Quality by Design
By hhnguyen on Jun 15, 2007
A product is only as good as its test suites.
This is a favorite mantra of one of the inventors of ZFS, Bill Moore. This is especially true for Sun Cluster Product and I couldn't agree with him more. Sun Cluster team assumes that anything not tested doesn't work and we apply a lot of rigor and discipline with heavy emphasis on quality throughout the software development life cycle.
What is Testing ?
There are several definitions for Testing. The one that I like the best is from Systematic Software Testing by Rick D. Craig and Stefan P. Jaskiel.
"Testing is a concurrent lifecycle process of engineering, using and maintaining testware in order to measure and improve the quality of software being tested."
This definition captures all the essential elements of what we do in the Sun Cluster group.
Concurrent lifecyle process of engineering
Quality team is involved right from the beginning championing product testability and making sure that testability features are designed right upfront. Getting an early start is vital for building successful test automation. During feature development, Quality engineers work in parallel on designing and implementing test suites both from the perspective of implementation and the documented behavior. We have a very strong requirement that every new feature in the release should be accompanied by corresponding test suite(s) to verify that the feature is working correctly. Without a test suite, the feature cannot be added to the product. Also, the tests have to be automated and they are run nightly and on every product build to ensure that errors don't creep in afterwards. So the mantra in the Sun cluster organization is "A feature is only as good as its test suite".
Test Automation has been one of our key strategic investments. We have highly engineered test automation software with sophisticated functional, fault injection, load and performance test suites. We call this software SCATE - Sun Cluster Automated Test Environment. It is a collection of test suites, tools and also includes a distributed test development and test execution framework that is used by several groups in the company. SCATE is state-of-the-art technology covered by several patents and has won the Chairman's Award for Innovation which is a prestigious award in the company.
For the high availability features, SCATE software is as sophisticated as the system under test and required a lot of thought and effort to design and develop. A key technology in SCATE is fault injection. This provides total programmed control of granularity with ability to inject faults deterministically at precise locations in the product source code. This includes both kernel level Sun Cluster code and also user space code. This has helped us simulate a wide variety of fault conditions that are hard to reproduce otherwise. The precision and the repeatability of fault injection has vastly improved the Reliability and Availability of Sun Cluster Product.
SCATE has 1.5 million lines of test code with over 50 Automated test suites. We execute over 350,000 automated tests per release across a complex test matrix and inject over 50,000 faults. Automated tests are run 24x7x365 from Dublin to Bangalore and points in between. SCATE tests are executed by several groups in Sun for qualification of new Servers, Storage, Solaris, Filesystems and Volume manager versions with Sun Cluster.
SCATE is also used in the Open Storage Program.

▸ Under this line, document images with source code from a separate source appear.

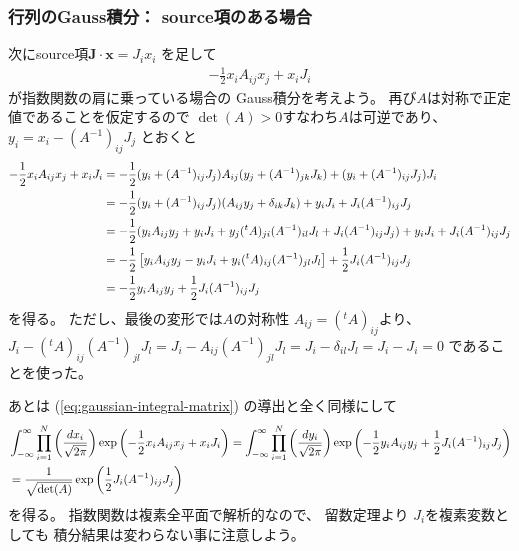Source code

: \subsubsection{行列のGauss積分：
    source項のある場合}

次にsource項$\bm{J} \cdot \bm{x} = J_i x_i$
を足して
\begin{align}
    - \frac{1}{2}
    x_i A_{ij} x_j
    + x_i J_i
\end{align}
が指数関数の肩に乗っている場合の
Gauss積分を考えよう。
再び$A$は対称で正定値であることを仮定するので
$\det (A) > 0$すなわち$A$は可逆であり、
$y_i = x_i
    - (A^{-1})_{ij} J_j$
とおくと
\begin{align}
    - \frac{1}{2}
    x_i A_{ij} x_j
    + x_i J_i
&=
    - \frac{1}{2}
    (y_i + (A^{-1})_{ij} J_j)
    A_{ij}
    (y_j + (A^{-1})_{jk} J_k)
+
    (y_i + (A^{-1})_{ij} J_j)
    J_i
\notag\\&=
    - \frac{1}{2}
    (y_i + (A^{-1})_{ij} J_j)
    (A_{ij} y_j + \delta_{ik} J_k)
+
    y_i J_i
+
    J_i (A^{-1})_{ij} J_j
\notag\\&=
    - \frac{1}{2}
    (
        y_i A_{ij} y_j
        + y_i J_i
        + y_j ({}^t A)_{ji}
        (A^{-1})_{il} J_l
        + J_i (A^{-1})_{ij} J_j
    )
    + y_i J_i + J_i
    (A^{-1})_{ij} J_j
\notag\\&=
    - \frac{1}{2}
    \left[
        y_i A_{ij} y_j
        - y_i J_i
        + y_i ({}^t A)_{ij}
        (A^{-1})_{jl} J_l
    \right]
+
    \frac{1}{2} J_i
    (A^{-1})_{ij} J_j
\notag\\&=
    - \frac{1}{2}
    y_i A_{ij} y_j
    +
    \frac{1}{2} J_i
    (A^{-1})_{ij} J_j
\label{eq:variable-convert-with-non-homo-term}
\end{align}
を得る。
ただし、最後の変形では$A$の対称性
$A_{ij} = ({}^t A)_{ij}$より、
$ J_i - ({}^t A)_{ij}
    (A^{-1})_{jl} J_l
= J_i - A_{ij} (A^{-1})_{jl} J_l
= J_i - \delta_{il} J_l 
= J_i - J_i
= 0$
であることを使った。

あとは
(\ref{eq:gaussian-integral-matrix})
の導出と全く同様にして
\begin{align}
    &
    \int_{-\infty}^{\infty}
    \prod_{i=1}^{N}
    \left(
        \frac{dx_i}{ \sqrt{2\pi} }
    \right)
    \exp \left(
        - \frac{1}{2}
        x_i A_{ij} x_j
        + x_i J_i
    \right)
=
    \int_{-\infty}^{\infty}
    \prod_{i=1}^{N}
    \left(
        \frac{dy_i}{ \sqrt{2\pi} }
    \right)
    \exp \left(
        - \frac{1}{2}
        y_i A_{ij} y_j 
        + \frac{1}{2}
        J_i (A^{-1})_{ij} J_j
    \right)
\notag\\&=
    \frac{1}{ \sqrt{\det (A) } }
    \exp\left(
        \frac{1}{2}
        J_i (A^{-1})_{ij} J_j
    \right)
\label{eq:gaussian-integral-with-source}
\end{align}
を得る。
指数関数は複素全平面で解析的なので、
留数定理より
$J_i$を複素変数としても
積分結果は変わらない事に注意しよう。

We partnered with some of the best storage vendors in the industry to offer enhanced choice to our customers. The storage that is certified through the Sun Cluster OSP has been rigorously tested by SCATE software and the test results have been jointly reviewed and approved. The joint interoperability matrix is instrumental in architecting a high-availability solution with confidence. SCATE also includes generic functional and fault injection tests for validation of failover and scalable agents developed at Sun and by third parties. This speeds up the qualification effort with extensive coverage at a low cost.
Measure and Improve
We constantly measure the quality of our software, processes and make steady improvements. One of the areas that we closely monitor is Test Escapes. These are customer encountered defects which were not found by our tests. We take all the Test Escapes very seriously and add new test cases to plug the holes. Each bug fix is accompanied by a test case. This closes the loop between Development, Quality, Sustaining and protects against any future regressions.
Speaking of improvements, Testing on the Toilet looks like an interesting idea to teach engineers about testing during their "downtime"
- Sekhar and the SCATE Team